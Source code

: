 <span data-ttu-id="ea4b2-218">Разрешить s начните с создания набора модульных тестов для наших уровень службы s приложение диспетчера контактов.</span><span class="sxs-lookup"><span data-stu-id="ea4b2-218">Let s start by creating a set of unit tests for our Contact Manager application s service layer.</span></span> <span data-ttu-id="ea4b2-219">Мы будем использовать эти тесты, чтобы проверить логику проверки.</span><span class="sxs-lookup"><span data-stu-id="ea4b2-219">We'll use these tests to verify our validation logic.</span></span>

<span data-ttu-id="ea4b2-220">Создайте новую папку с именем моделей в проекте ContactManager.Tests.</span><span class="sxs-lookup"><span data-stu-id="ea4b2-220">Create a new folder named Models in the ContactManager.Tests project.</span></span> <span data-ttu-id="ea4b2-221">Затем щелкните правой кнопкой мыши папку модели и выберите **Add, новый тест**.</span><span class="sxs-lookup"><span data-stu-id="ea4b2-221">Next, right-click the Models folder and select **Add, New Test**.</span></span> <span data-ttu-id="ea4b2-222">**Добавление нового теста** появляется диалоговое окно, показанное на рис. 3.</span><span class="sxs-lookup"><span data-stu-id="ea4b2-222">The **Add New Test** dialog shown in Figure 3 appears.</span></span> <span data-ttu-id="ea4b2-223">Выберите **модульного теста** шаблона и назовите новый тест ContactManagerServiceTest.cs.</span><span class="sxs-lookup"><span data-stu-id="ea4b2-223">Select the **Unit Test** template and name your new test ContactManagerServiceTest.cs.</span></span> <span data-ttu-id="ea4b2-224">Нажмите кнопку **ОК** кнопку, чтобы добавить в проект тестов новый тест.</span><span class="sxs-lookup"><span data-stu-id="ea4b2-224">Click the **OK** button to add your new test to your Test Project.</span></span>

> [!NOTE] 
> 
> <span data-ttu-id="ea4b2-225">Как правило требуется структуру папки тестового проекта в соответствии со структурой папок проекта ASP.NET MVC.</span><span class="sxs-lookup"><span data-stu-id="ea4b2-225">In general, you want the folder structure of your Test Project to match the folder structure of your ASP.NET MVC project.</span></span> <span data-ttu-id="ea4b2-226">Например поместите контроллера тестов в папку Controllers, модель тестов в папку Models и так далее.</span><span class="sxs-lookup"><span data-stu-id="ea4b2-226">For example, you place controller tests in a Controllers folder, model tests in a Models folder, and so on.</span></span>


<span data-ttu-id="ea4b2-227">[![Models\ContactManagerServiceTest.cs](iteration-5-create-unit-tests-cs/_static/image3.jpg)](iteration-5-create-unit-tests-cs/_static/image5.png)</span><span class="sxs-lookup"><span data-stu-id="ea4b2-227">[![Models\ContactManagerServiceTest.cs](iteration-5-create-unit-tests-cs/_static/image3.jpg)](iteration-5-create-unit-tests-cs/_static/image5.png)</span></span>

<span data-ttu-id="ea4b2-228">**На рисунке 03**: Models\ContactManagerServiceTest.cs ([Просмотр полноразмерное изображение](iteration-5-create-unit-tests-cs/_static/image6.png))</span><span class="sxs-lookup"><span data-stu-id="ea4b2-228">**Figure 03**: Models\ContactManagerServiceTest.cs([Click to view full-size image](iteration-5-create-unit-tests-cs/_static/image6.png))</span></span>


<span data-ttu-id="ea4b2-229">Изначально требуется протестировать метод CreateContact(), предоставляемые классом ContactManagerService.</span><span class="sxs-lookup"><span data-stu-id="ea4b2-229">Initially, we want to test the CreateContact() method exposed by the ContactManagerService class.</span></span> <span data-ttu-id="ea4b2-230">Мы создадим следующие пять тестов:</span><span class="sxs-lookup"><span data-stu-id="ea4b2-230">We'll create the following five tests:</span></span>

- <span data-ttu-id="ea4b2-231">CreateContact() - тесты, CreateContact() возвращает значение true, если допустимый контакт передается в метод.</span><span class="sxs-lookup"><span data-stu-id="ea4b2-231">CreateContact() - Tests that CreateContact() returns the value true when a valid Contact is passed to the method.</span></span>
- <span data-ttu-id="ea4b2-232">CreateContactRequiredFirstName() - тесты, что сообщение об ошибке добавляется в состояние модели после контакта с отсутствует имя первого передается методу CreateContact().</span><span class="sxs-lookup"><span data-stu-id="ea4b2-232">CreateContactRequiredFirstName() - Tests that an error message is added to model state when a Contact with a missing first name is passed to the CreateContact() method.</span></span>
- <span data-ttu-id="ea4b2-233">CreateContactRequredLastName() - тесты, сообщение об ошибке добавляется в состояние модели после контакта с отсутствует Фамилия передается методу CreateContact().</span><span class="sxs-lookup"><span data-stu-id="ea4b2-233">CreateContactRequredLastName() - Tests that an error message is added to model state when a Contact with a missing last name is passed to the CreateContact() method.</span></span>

- **TASK GOAL**: After reading through the material, print all of it again exactly.

- **EXERCISE RESULT**:
Source code

: <span data-ttu-id="ea4b2-218">Разрешить s начните с создания набора модульных тестов для наших уровень службы s приложение диспетчера контактов.</span><span class="sxs-lookup"><span data-stu-id="ea4b2-218">Let s start by creating a set of unit tests for our Contact Manager application s service layer.</span></span> <span data-ttu-id="ea4b2-219">Мы будем использовать эти тесты, чтобы проверить логику проверки.</span><span class="sxs-lookup"><span data-stu-id="ea4b2-219">We'll use these tests to verify our validation logic.</span></span>

<span data-ttu-id="ea4b2-220">Создайте новую папку с именем моделей в проекте ContactManager.Tests.</span><span class="sxs-lookup"><span data-stu-id="ea4b2-220">Create a new folder named Models in the ContactManager.Tests project.</span></span> <span data-ttu-id="ea4b2-221">Затем щелкните правой кнопкой мыши папку модели и выберите **Add, новый тест**.</span><span class="sxs-lookup"><span data-stu-id="ea4b2-221">Next, right-click the Models folder and select **Add, New Test**.</span></span> <span data-ttu-id="ea4b2-222">**Добавление нового теста** появляется диалоговое окно, показанное на рис. 3.</span><span class="sxs-lookup"><span data-stu-id="ea4b2-222">The **Add New Test** dialog shown in Figure 3 appears.</span></span> <span data-ttu-id="ea4b2-223">Выберите **модульного теста** шаблона и назовите новый тест ContactManagerServiceTest.cs.</span><span class="sxs-lookup"><span data-stu-id="ea4b2-223">Select the **Unit Test** template and name your new test ContactManagerServiceTest.cs.</span></span> <span data-ttu-id="ea4b2-224">Нажмите кнопку **ОК** кнопку, чтобы добавить в проект тестов новый тест.</span><span class="sxs-lookup"><span data-stu-id="ea4b2-224">Click the **OK** button to add your new test to your Test Project.</span></span>

> [!NOTE] 
> 
> <span data-ttu-id="ea4b2-225">Как правило требуется структуру папки тестового проекта в соответствии со структурой папок проекта ASP.NET MVC.</span><span class="sxs-lookup"><span data-stu-id="ea4b2-225">In general, you want the folder structure of your Test Project to match the folder structure of your ASP.NET MVC project.</span></span> <span data-ttu-id="ea4b2-226">Например поместите контроллера тестов в папку Controllers, модель тестов в папку Models и так далее.</span><span class="sxs-lookup"><span data-stu-id="ea4b2-226">For example, you place controller tests in a Controllers folder, model tests in a Models folder, and so on.</span></span>


<span data-ttu-id="ea4b2-227">[![Models\ContactManagerServiceTest.cs](iteration-5-create-unit-tests-cs/_static/image3.jpg)](iteration-5-create-unit-tests-cs/_static/image5.png)</span><span class="sxs-lookup"><span data-stu-id="ea4b2-227">[![Models\ContactManagerServiceTest.cs](iteration-5-create-unit-tests-cs/_static/image3.jpg)](iteration-5-create-unit-tests-cs/_static/image5.png)</span></span>

<span data-ttu-id="ea4b2-228">**На рисунке 03**: Models\ContactManagerServiceTest.cs ([Просмотр полноразмерное изображение](iteration-5-create-unit-tests-cs/_static/image6.png))</span><span class="sxs-lookup"><span data-stu-id="ea4b2-228">**Figure 03**: Models\ContactManagerServiceTest.cs([Click to view full-size image](iteration-5-create-unit-tests-cs/_static/image6.png))</span></span>


<span data-ttu-id="ea4b2-229">Изначально требуется протестировать метод CreateContact(), предоставляемые классом ContactManagerService.</span><span class="sxs-lookup"><span data-stu-id="ea4b2-229">Initially, we want to test the CreateContact() method exposed by the ContactManagerService class.</span></span> <span data-ttu-id="ea4b2-230">Мы создадим следующие пять тестов:</span><span class="sxs-lookup"><span data-stu-id="ea4b2-230">We'll create the following five tests:</span></span>

- <span data-ttu-id="ea4b2-231">CreateContact() - тесты, CreateContact() возвращает значение true, если допустимый контакт передается в метод.</span><span class="sxs-lookup"><span data-stu-id="ea4b2-231">CreateContact() - Tests that CreateContact() returns the value true when a valid Contact is passed to the method.</span></span>
- <span data-ttu-id="ea4b2-232">CreateContactRequiredFirstName() - тесты, что сообщение об ошибке добавляется в состояние модели после контакта с отсутствует имя первого передается методу CreateContact().</span><span class="sxs-lookup"><span data-stu-id="ea4b2-232">CreateContactRequiredFirstName() - Tests that an error message is added to model state when a Contact with a missing first name is passed to the CreateContact() method.</span></span>
- <span data-ttu-id="ea4b2-233">CreateContactRequredLastName() - тесты, сообщение об ошибке добавляется в состояние модели после контакта с отсутствует Фамилия передается методу CreateContact().</span><span class="sxs-lookup"><span data-stu-id="ea4b2-233">CreateContactRequredLastName() - Tests that an error message is added to model state when a Contact with a missing last name is passed to the CreateContact() method.</span></span>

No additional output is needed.